### Exercise goal
Every entry is to be restated exactly; pictures are not part of the copy.

### Data for this task

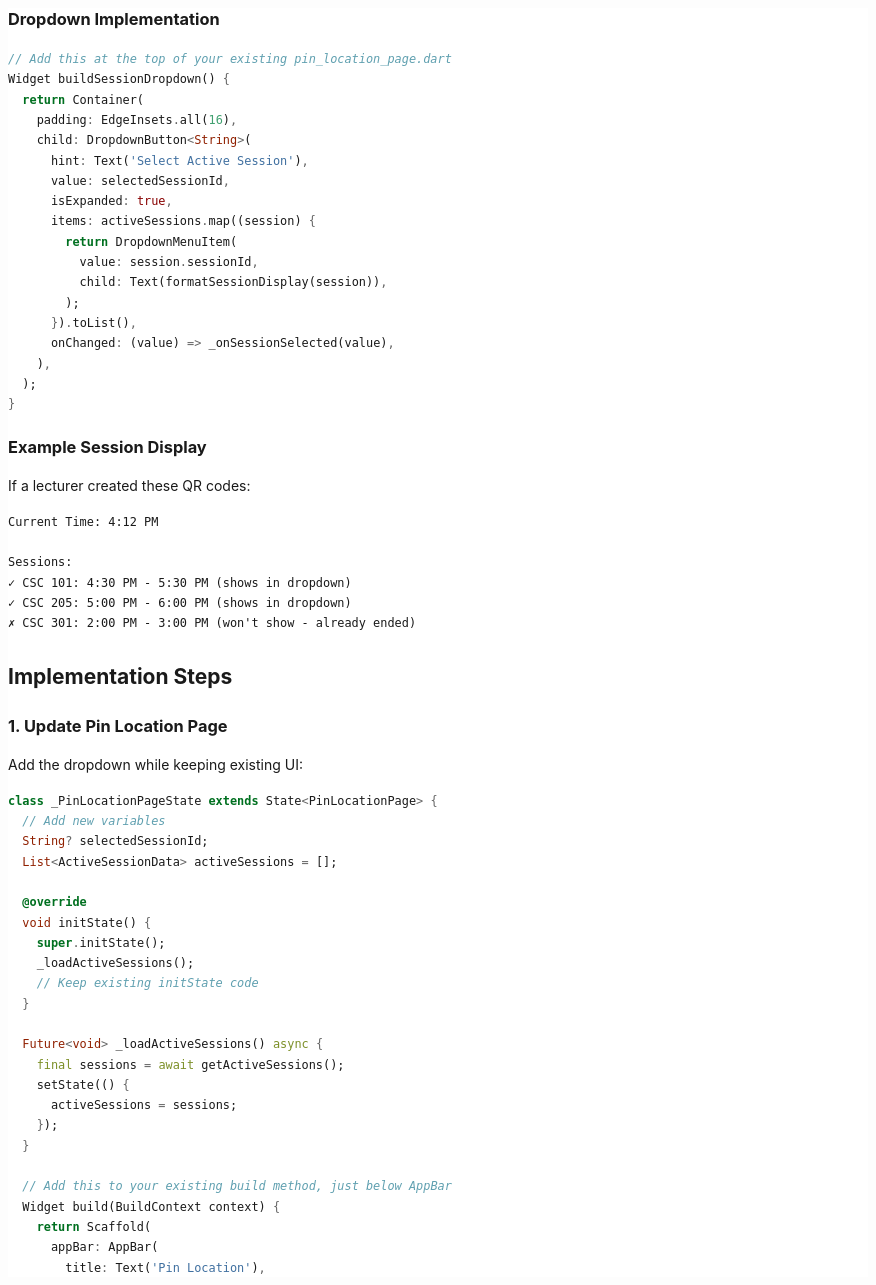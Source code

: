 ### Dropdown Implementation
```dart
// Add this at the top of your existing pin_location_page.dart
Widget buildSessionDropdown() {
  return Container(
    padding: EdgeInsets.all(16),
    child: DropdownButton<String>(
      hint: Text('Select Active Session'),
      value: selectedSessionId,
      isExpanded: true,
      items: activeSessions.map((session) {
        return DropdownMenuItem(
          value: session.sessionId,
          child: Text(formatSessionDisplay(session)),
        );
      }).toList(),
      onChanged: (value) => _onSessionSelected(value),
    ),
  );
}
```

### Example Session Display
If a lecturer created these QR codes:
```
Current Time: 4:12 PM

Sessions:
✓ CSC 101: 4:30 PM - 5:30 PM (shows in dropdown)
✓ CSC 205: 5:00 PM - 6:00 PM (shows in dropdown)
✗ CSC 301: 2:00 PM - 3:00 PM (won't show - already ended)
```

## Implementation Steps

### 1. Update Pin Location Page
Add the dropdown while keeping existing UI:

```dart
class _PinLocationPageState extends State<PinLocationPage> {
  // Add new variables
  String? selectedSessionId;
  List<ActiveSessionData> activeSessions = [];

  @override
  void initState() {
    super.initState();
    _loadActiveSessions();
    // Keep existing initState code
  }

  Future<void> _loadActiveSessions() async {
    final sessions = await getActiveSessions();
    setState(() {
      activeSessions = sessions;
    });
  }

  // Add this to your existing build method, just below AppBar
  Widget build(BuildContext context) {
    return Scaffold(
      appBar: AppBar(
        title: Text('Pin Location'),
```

### Answer
Source code

: ### Dropdown Implementation
```dart
// Add this at the top of your existing pin_location_page.dart
Widget buildSessionDropdown() {
  return Container(
    padding: EdgeInsets.all(16),
    child: DropdownButton<String>(
      hint: Text('Select Active Session'),
      value: selectedSessionId,
      isExpanded: true,
      items: activeSessions.map((session) {
        return DropdownMenuItem(
          value: session.sessionId,
          child: Text(formatSessionDisplay(session)),
        );
      }).toList(),
      onChanged: (value) => _onSessionSelected(value),
    ),
  );
}
```

### Example Session Display
If a lecturer created these QR codes:
```
Current Time: 4:12 PM

Sessions:
✓ CSC 101: 4:30 PM - 5:30 PM (shows in dropdown)
✓ CSC 205: 5:00 PM - 6:00 PM (shows in dropdown)
✗ CSC 301: 2:00 PM - 3:00 PM (won't show - already ended)
```

## Implementation Steps

### 1. Update Pin Location Page
Add the dropdown while keeping existing UI:

```dart
class _PinLocationPageState extends State<PinLocationPage> {
  // Add new variables
  String? selectedSessionId;
  List<ActiveSessionData> activeSessions = [];

  @override
  void initState() {
    super.initState();
    _loadActiveSessions();
    // Keep existing initState code
  }

  Future<void> _loadActiveSessions() async {
    final sessions = await getActiveSessions();
    setState(() {
      activeSessions = sessions;
    });
  }

  // Add this to your existing build method, just below AppBar
  Widget build(BuildContext context) {
    return Scaffold(
      appBar: AppBar(
        title: Text('Pin Location'),
```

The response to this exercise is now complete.